When in Red Square, you notice that there are still copious
quantities of Soviet stars adorning the walls and the turrets of buildings. The
presence of the symbol seems as ubiquitous now as it must have been in the Soviet
era. This is momentarily perplexing, until you learn that the Soviet Star has
now been adopted by the military as their symbol. Thereby converting at a
stroke what were multitudinous tributes to the Soviet state into multitudinous
tributes to the Russian army.
This semiotic facility helps to explain the deceptive
fluidity of Russian history, where one repressive system can be rapidly moulded
into another, using the same techniques, personnel and symbols. Sorokin’s
satirical novel, set in the future, engages with the way Russian political
structures engage in eternal recurrence. This dystopian Russia is still
repressive, still run by autocratic, corrupt apparatchiks. They are now
subservient to a king and his royal family, rather than a President. The novel
follows a day in the life of one of the elite ‘oprichniks’ as he gallivants
around Moscow and the country indulging in dubious moral practices and a life
of luxury. The contrast with Ivan Denisovich could not be much greater.
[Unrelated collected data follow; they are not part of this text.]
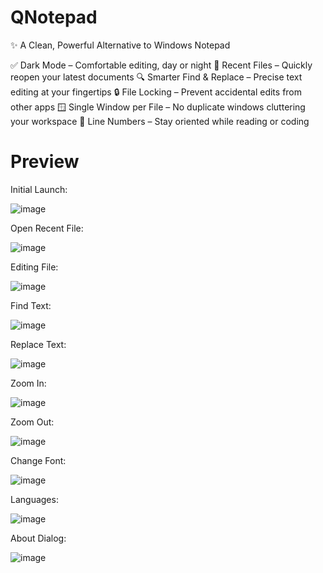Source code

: # QNotepad

✨ A Clean, Powerful Alternative to Windows Notepad

✅ Dark Mode – Comfortable editing, day or night
📁 Recent Files – Quickly reopen your latest documents
🔍 Smarter Find & Replace – Precise text editing at your fingertips
🔒 File Locking – Prevent accidental edits from other apps
🪟 Single Window per File – No duplicate windows cluttering your workspace
🔢 Line Numbers – Stay oriented while reading or coding


# Preview

Initial Launch:

![image](https://github.com/HenryZhao2020/PlainEdit/assets/75873192/a4e6e3ff-79ab-48b0-a205-9caa0668a2e8)


Open Recent File:

![image](https://github.com/HenryZhao2020/PlainEdit/assets/75873192/f77d6b67-d373-435f-9b88-88a1480796aa)


Editing File:

![image](https://github.com/HenryZhao2020/PlainEdit/assets/75873192/c2ae1abd-2d32-4183-879b-009089183041)


Find Text:

![image](https://github.com/HenryZhao2020/PlainEdit/assets/75873192/c6dca180-0c69-49ea-88f7-160216b23319)


Replace Text:

![image](https://github.com/HenryZhao2020/PlainEdit/assets/75873192/aa9f5c82-b5b7-4cd1-ad5d-727a55be258b)


Zoom In:

![image](https://github.com/HenryZhao2020/PlainEdit/assets/75873192/f35b6a01-f251-4d15-a3d5-6c8867df989d)


Zoom Out:

![image](https://github.com/HenryZhao2020/PlainEdit/assets/75873192/880c82c7-aeb7-47bb-bcb6-b7e9b47bcc2c)


Change Font:

![image](https://github.com/HenryZhao2020/PlainEdit/assets/75873192/081b6b0d-5c17-47d4-b14a-68d409b19e42)


Languages:

![image](https://github.com/HenryZhao2020/PlainEdit/assets/75873192/abfba913-1349-4f4a-a352-7b9c58fe71a1)


About Dialog:

![image](https://github.com/HenryZhao2020/PlainEdit/assets/75873192/873b33fa-e605-42f6-827e-1228ffe21eca)
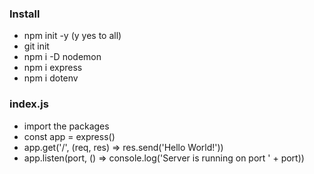 ### Install

- npm init -y (y yes to all)
- git init
- npm i -D nodemon
- npm i express
- npm i dotenv

### index.js

- import the packages
- const app = express()
- app.get('/', (req, res) => res.send('Hello World!'))
- app.listen(port, () => console.log('Server is running on port ' + port))

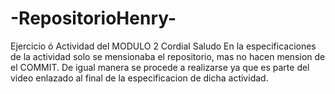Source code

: # -RepositorioHenry-
Ejercicio ó Actividad del MODULO 2
Cordial Saludo 
En la especificaciones de la actividad solo se mensionaba  el repositorio, mas no hacen mension de  el COMMIT.
De igual manera se procede a realizarse ya que es parte del video enlazado al final de la especificacion de dicha actividad.
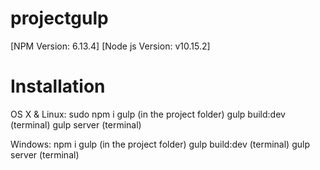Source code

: # projectgulp
[NPM Version: 6.13.4]
[Node js Version: v10.15.2]

# Installation
  OS X & Linux:
  sudo npm i gulp (in the project folder)
  gulp build:dev  (terminal)
  gulp server (terminal)
  
  Windows:
  npm i gulp (in the project folder)
  gulp build:dev  (terminal)
  gulp server (terminal)


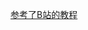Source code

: [参考了B站的教程](https://www.bilibili.com/video/BV1684y147h4/?p=9&share_source=copy_web&vd_source=d036a1d0faf73c3bcc94e24bf0bcf811)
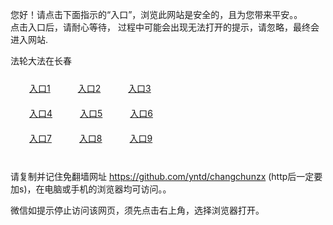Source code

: 您好！请点击下面指示的“入口”，浏览此网站是安全的，且为您带来平安。。 <br/>
点击入口后，请耐心等待， 过程中可能会出现无法打开的提示，请忽略，最终会进入网站. </br>

法轮大法在长春<br/>
<div style="padding:10px"><a style="margin:20px" target="_blank" href="https://d9dz43zaud3qy.cloudfront.net/2Qpsp?sslnhj" id="ccLink1" rel="nofollow">入口1</a> <a target="_blank" style="margin:20px" href="https://d3gi99qbytftf6.cloudfront.net/2Qpsp?ppnpcezk" id="ccLink2" rel="nofollow">入口2</a> <a style="margin:20px" target="_blank" href="https://d3k2k7hnhgjgfx.cloudfront.net/2Qpsp?brawwryg" id="ccLink3" rel="nofollow">入口3</a></div>

<div style="padding:10px" ><a style="margin:20px" target="_blank" href="https://d9dz43zaud3qy.cloudfront.net/2Qpsp?sslnhj" id="ccLink4" rel="nofollow">入口4</a> <a style="margin:20px" href="https://d3gi99qbytftf6.cloudfront.net/2Qpsp?ppnpcezk" target="_blank" id="ccLink5" rel="nofollow">入口5</a> <a style="margin:20px" href="https://d3k2k7hnhgjgfx.cloudfront.net/2Qpsp?brawwryg" target="_blank" id="ccLink6" rel="nofollow">入口6</a></div>

<div style="padding:10px"><a style="margin:20px" target="_blank" href="https://d9dz43zaud3qy.cloudfront.net/2Qpsp?sslnhj" id="ccLink7" rel="nofollow">入口7</a> <a style="margin:20px" href="https://d3gi99qbytftf6.cloudfront.net/2Qpsp?ppnpcezk" target="_blank" id="ccLink8" rel="nofollow">入口8</a> <a style="margin:20px" target="_blank" href="https://d3k2k7hnhgjgfx.cloudfront.net/2Qpsp?brawwryg" id="ccLink9" rel="nofollow">入口9</a></div>

<br/>



请复制并记住免翻墙网址 https://github.com/yntd/changchunzx (http后一定要加s)，在电脑或手机的浏览器均可访问。。<br/>

微信如提示停止访问该网页，须先点击右上角，选择浏览器打开。
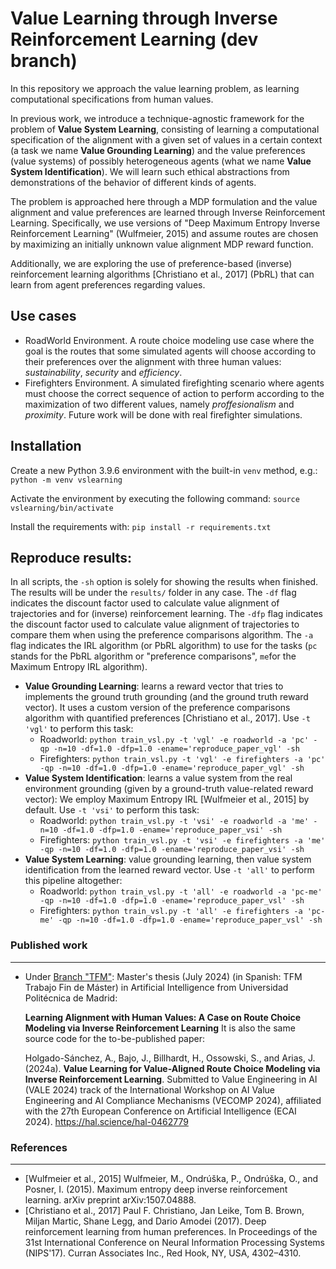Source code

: # Value Learning through Inverse Reinforcement Learning (dev branch)

In this repository we approach the value learning problem, as learning computational specifications from human values. 

In previous work, we introduce a technique-agnostic framework for the problem of **Value System Learning**, consisting of learning a computational specification of the alignment with a given set of values in a certain context (a task we name **Value Grounding Learning**) and the value preferences (value systems) of possibly heterogeneous agents (what we name **Value System Identification**). We will learn such ethical abstractions from demonstrations of the behavior of different kinds of agents.

 The problem is approached here through a MDP formulation and the value alignment and value preferences are learned through Inverse Reinforcement Learning. Specifically, we use versions of "Deep Maximum Entropy Inverse Reinforcement Learning" (Wulfmeier, 2015) and assume routes are chosen by maximizing an initially unknown value alignment MDP reward function.

 Additionally, we are exploring the use of preference-based (inverse) reinforcement learning algorithms [Christiano et al., 2017] (PbRL) that can learn from agent preferences regarding values.

## Use cases

* RoadWorld Environment. A route choice modeling use case where the goal is the routes that some simulated agents will choose according to their preferences over the alignment with three human values: *sustainability*, *security* and *efficiency*.
* Firefighters Environment. A simulated firefighting scenario where agents must choose the correct sequence of action to perform according to the maximization of two different values, namely *proffesionalism* and *proximity*. Future work will be done with real firefighter simulations.

## Installation

Create a new Python 3.9.6 environment with the built-in `venv` method, e.g.:
``python -m venv vslearning``

Activate the environment by executing the following command:
``source vslearning/bin/activate``

Install the requirements with:
``pip install -r requirements.txt``

## Reproduce results:
In all scripts, the `-sh` option is solely for showing the results when finished. The results will be under the `results/` folder in any case. The `-df` flag indicates the discount factor used to calculate value alignment of trajectories and for (inverse) reinforcement learning. The `-dfp` flag indicates the discount factor used to calculate value alignment of trajectories to compare them when using the preference comparisons algorithm. The `-a` flag indicates the IRL algorithm (or PbRL algorithm) to use for the tasks (`pc` stands for the PbRL algorithm or "preference comparisons", `me`for the Maximum Entropy IRL algorithm).

- **Value Grounding Learning**: learns a reward vector that tries to implements the ground truth grounding (and the ground truth reward vector).
It uses a custom version of the preference comparisons algorithm with quantified preferences [Christiano et al., 2017]. Use `-t 'vgl'` to perform this task:
    * Roadworld: `python train_vsl.py -t 'vgl' -e roadworld -a 'pc' -qp -n=10 -df=1.0 -dfp=1.0 -ename='reproduce_paper_vgl' -sh`
    * Firefighters: `python train_vsl.py -t 'vgl' -e firefighters -a 'pc' -qp -n=10 -df=1.0 -dfp=1.0 -ename='reproduce_paper_vgl' -sh`
- **Value System Identification**: learns a value system from the real environment grounding (given by a ground-truth value-related reward vector):
We employ Maximum Entropy IRL [Wulfmeier et al., 2015] by default. Use `-t 'vsi'` to perform this task:
    * Roadworld: `python train_vsl.py -t 'vsi' -e roadworld -a 'me' -n=10 -df=1.0 -dfp=1.0 -ename='reproduce_paper_vsi' -sh`
    * Firefighters: `python train_vsl.py -t 'vsi' -e firefighters -a 'me' -qp -n=10 -df=1.0 -dfp=1.0 -ename='reproduce_paper_vsi' -sh`
- **Value System Learning**: value grounding learning, then value system identification from the learned reward vector. Use `-t 'all'` to perform this pipeline altogether:
    * Roadworld: `python train_vsl.py -t 'all' -e roadworld -a 'pc-me' -qp -n=10 -df=1.0 -dfp=1.0 -ename='reproduce_paper_vsl' -sh`
    * Firefighters: `python train_vsl.py -t 'all' -e firefighters -a 'pc-me' -qp -n=10 -df=1.0 -dfp=1.0 -ename='reproduce_paper_vsl' -sh`

### Published work
---
* Under [Branch "TFM"](https://github.com/andresh26-uam/VAE-ValueLearning/tree/TFM/ValueLearningIRL): Master's thesis (July 2024) (in Spanish: TFM Trabajo Fin de Máster) in Artificial Intelligence from Universidad Politécnica de Madrid:

    **Learning Alignment with Human Values: A Case on Route Choice Modeling via Inverse Reinforcement Learning**
    It is also the same source code for the to-be-published paper:

    Holgado-Sánchez, A., Bajo, J., Billhardt, H., Ossowski, S., and Arias, J. (2024a). **Value Learning for Value-Aligned Route Choice Modeling via Inverse Reinforcement Learning**. Submitted to Value Engineering in AI (VALE 2024) track of the International Workshop on AI Value Engineering and AI Compliance Mechanisms (VECOMP 2024), affiliated with the 27th European Conference on Artificial Intelligence (ECAI 2024).
    https://hal.science/hal-0462779

### References
---
* [Wulfmeier et al., 2015] Wulfmeier, M., Ondrúška, P., Ondrúška, O., and Posner, I. (2015). Maximum entropy deep inverse reinforcement learning. arXiv preprint arXiv:1507.04888. 
* [Christiano et al., 2017] Paul F. Christiano, Jan Leike, Tom B. Brown, Miljan Martic, Shane Legg, and Dario Amodei (2017). Deep reinforcement learning from human preferences. In Proceedings of the 31st International Conference on Neural Information Processing Systems (NIPS'17). Curran Associates Inc., Red Hook, NY, USA, 4302–4310.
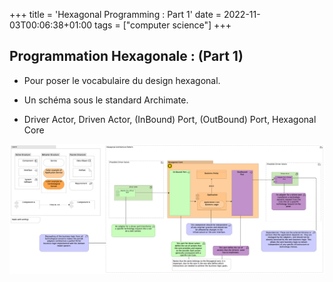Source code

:+++
title = 'Hexagonal Programming : Part 1'
date = 2022-11-03T00:06:38+01:00
tags = ["computer science"]
+++

## Programmation Hexagonale : (Part 1)

- Pour poser le vocabulaire du design hexagonal.

- Un schéma sous le standard Archimate.

- Driver Actor, Driven Actor, (InBound) Port, (OutBound) Port, Hexagonal Core


![Image](./images/AdaptersAndPorts1.png)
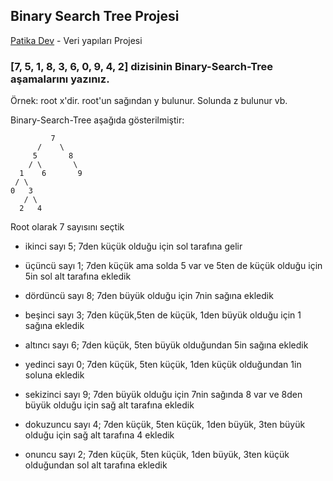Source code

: ## Binary Search Tree Projesi

[Patika Dev](https://www.patika.dev) - Veri yapıları Projesi

### [7, 5, 1, 8, 3, 6, 0, 9, 4, 2] dizisinin Binary-Search-Tree aşamalarını yazınız.

Örnek: root x'dir. root'un sağından y bulunur. Solunda z bulunur vb.

Binary-Search-Tree aşağıda gösterilmiştir:

             7
          /    \
         5       8
        / \       \
      1    6       9
     / \  
    0   3
       / \      
      2   4      

 

Root olarak 7 sayısını seçtik

- ikinci sayı 5; 7den küçük olduğu için sol tarafına gelir

- üçüncü sayı 1; 7den küçük ama solda 5 var ve 5ten de küçük olduğu için 5in sol alt tarafına ekledik
- dördüncü sayı 8; 7den büyük olduğu için 7nin sağına ekledik
- beşinci sayı 3; 7den küçük,5ten de küçük, 1den büyük olduğu için 1 sağına ekledik
- altıncı sayı 6; 7den küçük, 5ten büyük olduğundan 5in sağına ekledik
- yedinci sayı 0; 7den küçük, 5ten küçük, 1den küçük olduğundan 1in soluna ekledik
- sekizinci sayı 9; 7den büyük olduğu için 7nin sağında 8 var ve 8den büyük olduğu için sağ alt tarafına ekledik
- dokuzuncu sayı 4; 7den küçük, 5ten küçük, 1den büyük, 3ten büyük olduğu için sağ alt tarafına 4 ekledik
- onuncu sayı 2; 7den küçük, 5ten küçük, 1den büyük, 3ten küçük olduğundan sol alt tarafına ekledik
There’s nothing subtle about Sorokin’s writing. This is a
most Swiftian of authors. He addresses the same territory as Pelevin, without
the intellectual playfulness. Where reading Pelevin feels like participating in
a fencing match, reading Sorokin feels like taking part in a Greco-Roman
wrestling bout. It’s nasty, physical, sweaty and lacking any sense of emotional
involvement. At the same time, his writing is frequently gripping and always enjoyably warped.